* _Task objective_
A copy is needed of each line in the records that has the word "messages".

[Stored data]
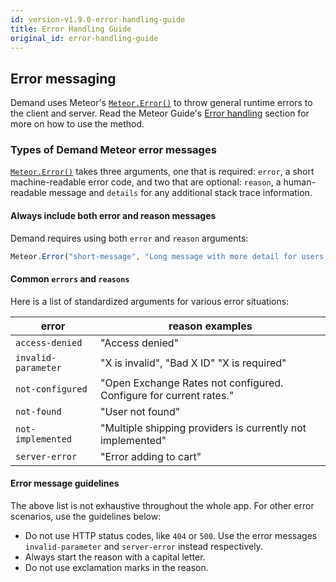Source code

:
 ```yaml
---
id: version-v1.9.0-error-handling-guide
title: Error Handling Guide
original_id: error-handling-guide
---
```

    
## Error messaging

Demand uses Meteor's [`Meteor.Error()`](https://docs.meteor.com/api/methods.html#Meteor-Error) to throw general runtime errors to the client and server. Read the Meteor Guide's [Error handling](https://guide.meteor.com/methods.html#throwing-errors) section for more on how to use the method.

### Types of Demand Meteor error messages

[`Meteor.Error()`](https://docs.meteor.com/api/methods.html#Meteor-Error) takes three arguments, one that is required: `error`, a short machine-readable error code, and two that are optional: `reason`, a human-readable message and `details` for any additional stack trace information.

#### Always include both error and reason messages

Demand requires using both `error` and `reason` arguments:

```js
Meteor.Error("short-message", "Long message with more detail for users.");
```

#### Common `errors` and `reasons`

Here is a list of standardized arguments for various error situations:

| error               | reason examples                                                    |
| ------------------- | ------------------------------------------------------------------ |
| `access-denied`     | "Access denied"                                                    |
| `invalid-parameter` | "X is invalid", "Bad X ID" "X is required"                         |
| `not-configured`    | "Open Exchange Rates not configured. Configure for current rates." |
| `not-found`         | "User not found"                                                   |
| `not-implemented`   | "Multiple shipping providers is currently not implemented"         |
| `server-error`      | "Error adding to cart"                                             |

#### Error message guidelines

The above list is not exhaustive throughout the whole app. For other error scenarios, use the guidelines below:

- Do not use HTTP status codes, like `404` or `500`. Use the error messages `invalid-parameter` and `server-error` instead respectively.
- Always start the reason with a capital letter.
- Do not use exclamation marks in the reason.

* _Written reply_
### Types of Demand Meteor error messages
#### Always include both error and reason messages
- Do not use HTTP status codes, like `404` or `500`. Use the error messages `invalid-parameter` and `server-error` instead respectively.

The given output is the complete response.